**TASK TO COMPLETE**
This exercise asks for a copy of each line in the records below with the word "compact" in it.

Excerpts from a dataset

⟨

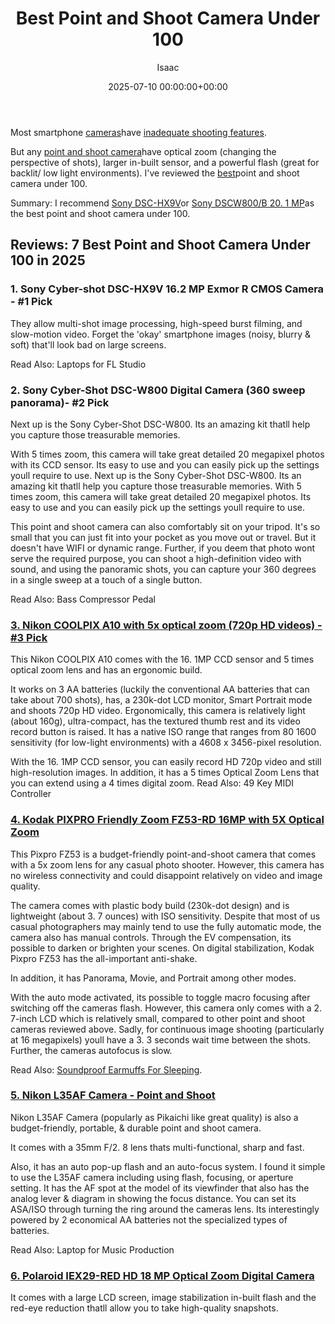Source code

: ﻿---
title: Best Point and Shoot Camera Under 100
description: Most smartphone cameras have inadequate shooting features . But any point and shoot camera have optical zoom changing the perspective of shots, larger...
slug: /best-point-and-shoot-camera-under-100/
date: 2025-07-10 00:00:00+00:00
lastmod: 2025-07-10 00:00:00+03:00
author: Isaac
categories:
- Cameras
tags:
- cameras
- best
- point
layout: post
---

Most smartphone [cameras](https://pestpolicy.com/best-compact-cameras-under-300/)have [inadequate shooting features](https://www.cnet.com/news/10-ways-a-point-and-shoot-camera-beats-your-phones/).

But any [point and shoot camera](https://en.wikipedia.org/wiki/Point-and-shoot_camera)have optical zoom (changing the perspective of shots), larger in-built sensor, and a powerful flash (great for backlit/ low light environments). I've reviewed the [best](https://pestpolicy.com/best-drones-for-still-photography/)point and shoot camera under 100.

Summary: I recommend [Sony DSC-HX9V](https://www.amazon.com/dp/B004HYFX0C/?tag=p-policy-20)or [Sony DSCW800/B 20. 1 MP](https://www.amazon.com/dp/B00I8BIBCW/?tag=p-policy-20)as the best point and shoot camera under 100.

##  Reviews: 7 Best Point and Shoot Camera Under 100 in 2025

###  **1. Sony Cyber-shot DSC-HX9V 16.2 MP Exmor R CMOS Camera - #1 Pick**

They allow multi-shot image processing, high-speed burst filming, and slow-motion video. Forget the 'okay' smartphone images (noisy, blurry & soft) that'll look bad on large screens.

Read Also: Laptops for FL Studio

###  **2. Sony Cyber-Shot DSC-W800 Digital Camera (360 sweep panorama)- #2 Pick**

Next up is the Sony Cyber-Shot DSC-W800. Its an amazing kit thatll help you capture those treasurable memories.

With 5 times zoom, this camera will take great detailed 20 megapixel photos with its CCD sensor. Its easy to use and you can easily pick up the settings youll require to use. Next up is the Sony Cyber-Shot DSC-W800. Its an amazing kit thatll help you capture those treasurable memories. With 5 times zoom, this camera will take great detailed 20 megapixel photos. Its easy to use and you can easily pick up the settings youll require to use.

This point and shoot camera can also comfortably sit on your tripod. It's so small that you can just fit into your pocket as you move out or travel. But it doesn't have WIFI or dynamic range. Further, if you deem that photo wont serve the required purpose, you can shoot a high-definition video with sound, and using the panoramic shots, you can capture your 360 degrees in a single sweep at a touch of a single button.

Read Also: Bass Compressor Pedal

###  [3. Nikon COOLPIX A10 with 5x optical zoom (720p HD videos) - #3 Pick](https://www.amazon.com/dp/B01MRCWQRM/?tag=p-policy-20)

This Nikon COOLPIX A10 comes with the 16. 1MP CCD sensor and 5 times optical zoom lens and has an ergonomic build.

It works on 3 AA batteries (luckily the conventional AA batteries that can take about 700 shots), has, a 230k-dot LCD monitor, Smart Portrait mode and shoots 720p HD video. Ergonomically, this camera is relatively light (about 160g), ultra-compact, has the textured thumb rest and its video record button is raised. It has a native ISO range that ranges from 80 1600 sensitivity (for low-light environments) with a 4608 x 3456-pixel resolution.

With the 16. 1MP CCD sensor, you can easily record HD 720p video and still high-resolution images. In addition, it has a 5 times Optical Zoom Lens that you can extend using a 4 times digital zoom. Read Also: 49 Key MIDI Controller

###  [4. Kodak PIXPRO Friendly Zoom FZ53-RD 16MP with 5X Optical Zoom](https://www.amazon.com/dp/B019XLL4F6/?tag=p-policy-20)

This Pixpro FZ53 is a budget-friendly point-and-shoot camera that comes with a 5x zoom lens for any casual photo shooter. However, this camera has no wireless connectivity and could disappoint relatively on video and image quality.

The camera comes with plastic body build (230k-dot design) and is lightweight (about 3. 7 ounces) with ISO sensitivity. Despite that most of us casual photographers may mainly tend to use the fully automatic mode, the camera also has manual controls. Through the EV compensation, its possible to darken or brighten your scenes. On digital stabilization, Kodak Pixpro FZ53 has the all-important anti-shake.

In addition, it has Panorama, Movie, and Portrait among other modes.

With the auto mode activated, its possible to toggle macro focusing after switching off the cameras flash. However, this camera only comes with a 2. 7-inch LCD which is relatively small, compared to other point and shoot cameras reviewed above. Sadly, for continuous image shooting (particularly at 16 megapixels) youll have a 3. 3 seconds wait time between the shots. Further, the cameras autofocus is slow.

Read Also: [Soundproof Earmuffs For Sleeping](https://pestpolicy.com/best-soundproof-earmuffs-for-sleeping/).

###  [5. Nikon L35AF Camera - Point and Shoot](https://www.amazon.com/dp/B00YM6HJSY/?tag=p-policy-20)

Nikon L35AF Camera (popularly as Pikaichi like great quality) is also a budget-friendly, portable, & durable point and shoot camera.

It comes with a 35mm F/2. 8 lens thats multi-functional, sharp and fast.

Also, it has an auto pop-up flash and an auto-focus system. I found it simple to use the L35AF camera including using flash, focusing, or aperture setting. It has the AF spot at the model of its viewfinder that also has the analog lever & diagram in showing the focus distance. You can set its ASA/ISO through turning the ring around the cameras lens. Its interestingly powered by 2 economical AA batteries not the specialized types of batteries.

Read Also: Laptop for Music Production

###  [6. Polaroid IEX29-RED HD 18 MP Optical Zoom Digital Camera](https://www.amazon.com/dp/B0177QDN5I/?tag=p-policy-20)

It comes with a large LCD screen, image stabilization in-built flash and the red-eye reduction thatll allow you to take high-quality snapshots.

⟩
⟨

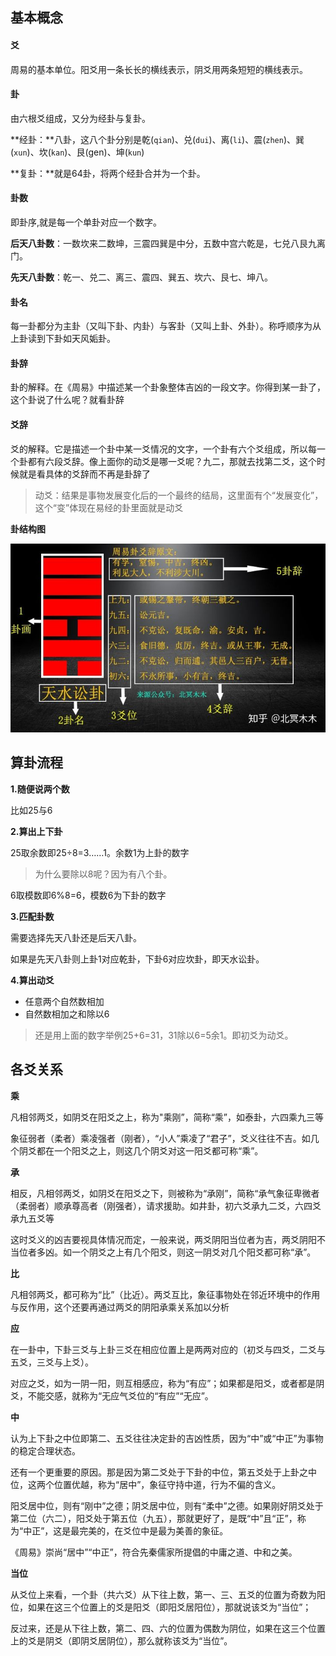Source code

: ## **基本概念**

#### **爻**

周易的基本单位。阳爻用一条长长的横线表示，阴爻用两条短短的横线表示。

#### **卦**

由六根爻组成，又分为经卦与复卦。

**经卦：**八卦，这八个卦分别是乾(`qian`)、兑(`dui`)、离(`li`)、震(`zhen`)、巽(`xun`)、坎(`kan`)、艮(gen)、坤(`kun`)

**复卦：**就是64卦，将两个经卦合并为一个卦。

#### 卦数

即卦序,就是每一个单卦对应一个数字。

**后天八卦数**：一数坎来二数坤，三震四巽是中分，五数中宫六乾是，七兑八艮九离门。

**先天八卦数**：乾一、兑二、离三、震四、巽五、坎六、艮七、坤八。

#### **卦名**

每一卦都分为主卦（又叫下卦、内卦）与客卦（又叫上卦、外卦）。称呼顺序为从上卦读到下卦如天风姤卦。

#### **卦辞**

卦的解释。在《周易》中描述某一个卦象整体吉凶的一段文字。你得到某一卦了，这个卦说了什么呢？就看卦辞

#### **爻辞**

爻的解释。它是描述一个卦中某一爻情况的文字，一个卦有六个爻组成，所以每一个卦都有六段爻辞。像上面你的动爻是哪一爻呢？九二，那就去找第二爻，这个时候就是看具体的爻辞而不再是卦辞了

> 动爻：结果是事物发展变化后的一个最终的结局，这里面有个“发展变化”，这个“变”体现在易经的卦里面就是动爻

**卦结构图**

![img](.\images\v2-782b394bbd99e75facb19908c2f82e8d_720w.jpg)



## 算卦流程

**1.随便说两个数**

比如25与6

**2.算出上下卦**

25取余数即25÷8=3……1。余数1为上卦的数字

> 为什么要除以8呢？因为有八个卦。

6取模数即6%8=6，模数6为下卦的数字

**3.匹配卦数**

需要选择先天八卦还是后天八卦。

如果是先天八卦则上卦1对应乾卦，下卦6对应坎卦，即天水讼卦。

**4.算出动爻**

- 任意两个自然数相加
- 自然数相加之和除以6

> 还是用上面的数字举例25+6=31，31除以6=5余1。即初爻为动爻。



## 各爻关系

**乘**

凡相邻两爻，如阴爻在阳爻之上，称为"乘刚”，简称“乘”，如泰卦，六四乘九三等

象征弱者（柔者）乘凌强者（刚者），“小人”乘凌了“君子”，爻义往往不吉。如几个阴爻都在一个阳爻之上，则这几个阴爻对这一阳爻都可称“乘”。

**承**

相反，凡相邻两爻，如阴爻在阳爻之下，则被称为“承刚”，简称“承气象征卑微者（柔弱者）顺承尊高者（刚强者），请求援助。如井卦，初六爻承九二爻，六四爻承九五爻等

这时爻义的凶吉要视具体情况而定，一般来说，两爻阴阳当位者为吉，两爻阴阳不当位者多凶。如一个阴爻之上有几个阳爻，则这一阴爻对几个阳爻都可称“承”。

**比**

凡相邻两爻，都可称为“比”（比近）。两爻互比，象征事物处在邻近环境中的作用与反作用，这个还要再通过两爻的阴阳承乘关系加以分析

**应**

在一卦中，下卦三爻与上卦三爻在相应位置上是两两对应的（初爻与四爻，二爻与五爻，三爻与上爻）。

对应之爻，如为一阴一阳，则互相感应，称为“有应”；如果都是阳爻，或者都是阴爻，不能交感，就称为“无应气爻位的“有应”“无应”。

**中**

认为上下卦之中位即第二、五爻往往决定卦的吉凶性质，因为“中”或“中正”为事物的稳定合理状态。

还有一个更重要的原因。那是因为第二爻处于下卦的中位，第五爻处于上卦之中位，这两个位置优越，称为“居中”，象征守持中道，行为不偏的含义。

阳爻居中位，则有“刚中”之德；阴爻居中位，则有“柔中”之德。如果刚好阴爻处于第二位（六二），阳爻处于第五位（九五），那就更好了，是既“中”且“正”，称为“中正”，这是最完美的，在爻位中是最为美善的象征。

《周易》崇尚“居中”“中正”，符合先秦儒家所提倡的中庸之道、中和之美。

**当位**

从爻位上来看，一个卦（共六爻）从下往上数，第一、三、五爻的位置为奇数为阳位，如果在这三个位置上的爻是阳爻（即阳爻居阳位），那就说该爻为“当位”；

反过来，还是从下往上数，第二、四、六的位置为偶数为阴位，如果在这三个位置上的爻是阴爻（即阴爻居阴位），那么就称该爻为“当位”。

⟩
⟨

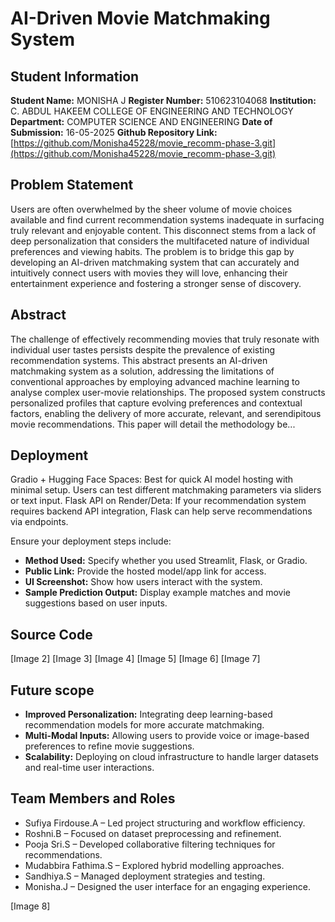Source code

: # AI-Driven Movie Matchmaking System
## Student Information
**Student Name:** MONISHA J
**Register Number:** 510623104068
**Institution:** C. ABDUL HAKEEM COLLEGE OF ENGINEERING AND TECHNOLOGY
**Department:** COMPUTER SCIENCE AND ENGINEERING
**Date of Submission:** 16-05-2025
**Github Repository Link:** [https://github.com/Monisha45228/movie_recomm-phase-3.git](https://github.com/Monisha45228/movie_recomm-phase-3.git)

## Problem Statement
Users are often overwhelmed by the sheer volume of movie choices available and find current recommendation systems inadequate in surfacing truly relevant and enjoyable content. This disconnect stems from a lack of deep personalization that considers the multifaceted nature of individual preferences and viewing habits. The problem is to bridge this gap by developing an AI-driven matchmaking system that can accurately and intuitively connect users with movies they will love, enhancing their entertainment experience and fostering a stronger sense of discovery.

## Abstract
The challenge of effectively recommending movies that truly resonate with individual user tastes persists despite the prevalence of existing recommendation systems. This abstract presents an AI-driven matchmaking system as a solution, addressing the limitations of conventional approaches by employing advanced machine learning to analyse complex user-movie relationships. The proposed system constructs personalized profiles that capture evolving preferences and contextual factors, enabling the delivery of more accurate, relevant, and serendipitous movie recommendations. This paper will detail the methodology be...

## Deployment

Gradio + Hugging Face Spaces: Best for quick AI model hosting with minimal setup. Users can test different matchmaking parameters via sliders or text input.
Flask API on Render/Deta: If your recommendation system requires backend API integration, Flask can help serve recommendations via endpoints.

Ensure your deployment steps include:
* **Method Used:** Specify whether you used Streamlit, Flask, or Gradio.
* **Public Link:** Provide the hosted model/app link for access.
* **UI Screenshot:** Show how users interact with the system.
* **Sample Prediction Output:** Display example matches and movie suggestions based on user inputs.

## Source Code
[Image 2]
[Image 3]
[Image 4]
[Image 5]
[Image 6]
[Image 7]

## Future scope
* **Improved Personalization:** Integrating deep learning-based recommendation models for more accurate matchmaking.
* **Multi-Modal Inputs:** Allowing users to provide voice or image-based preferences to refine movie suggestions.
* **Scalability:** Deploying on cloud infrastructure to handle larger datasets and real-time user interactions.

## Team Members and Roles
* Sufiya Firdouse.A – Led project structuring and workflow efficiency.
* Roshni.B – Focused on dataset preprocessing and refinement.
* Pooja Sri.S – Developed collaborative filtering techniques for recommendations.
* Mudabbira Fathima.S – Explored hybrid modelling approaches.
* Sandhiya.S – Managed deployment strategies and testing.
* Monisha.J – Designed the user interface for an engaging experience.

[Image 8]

⟩

**TASK OUTPUT**
Most smartphone [cameras](https://pestpolicy.com/best-compact-cameras-under-300/)have [inadequate shooting features](https://www.cnet.com/news/10-ways-a-point-and-shoot-camera-beats-your-phones/).
It works on 3 AA batteries (luckily the conventional AA batteries that can take about 700 shots), has, a 230k-dot LCD monitor, Smart Portrait mode and shoots 720p HD video. Ergonomically, this camera is relatively light (about 160g), ultra-compact, has the textured thumb rest and its video record button is raised. It has a native ISO range that ranges from 80 1600 sensitivity (for low-light environments) with a 4608 x 3456-pixel resolution.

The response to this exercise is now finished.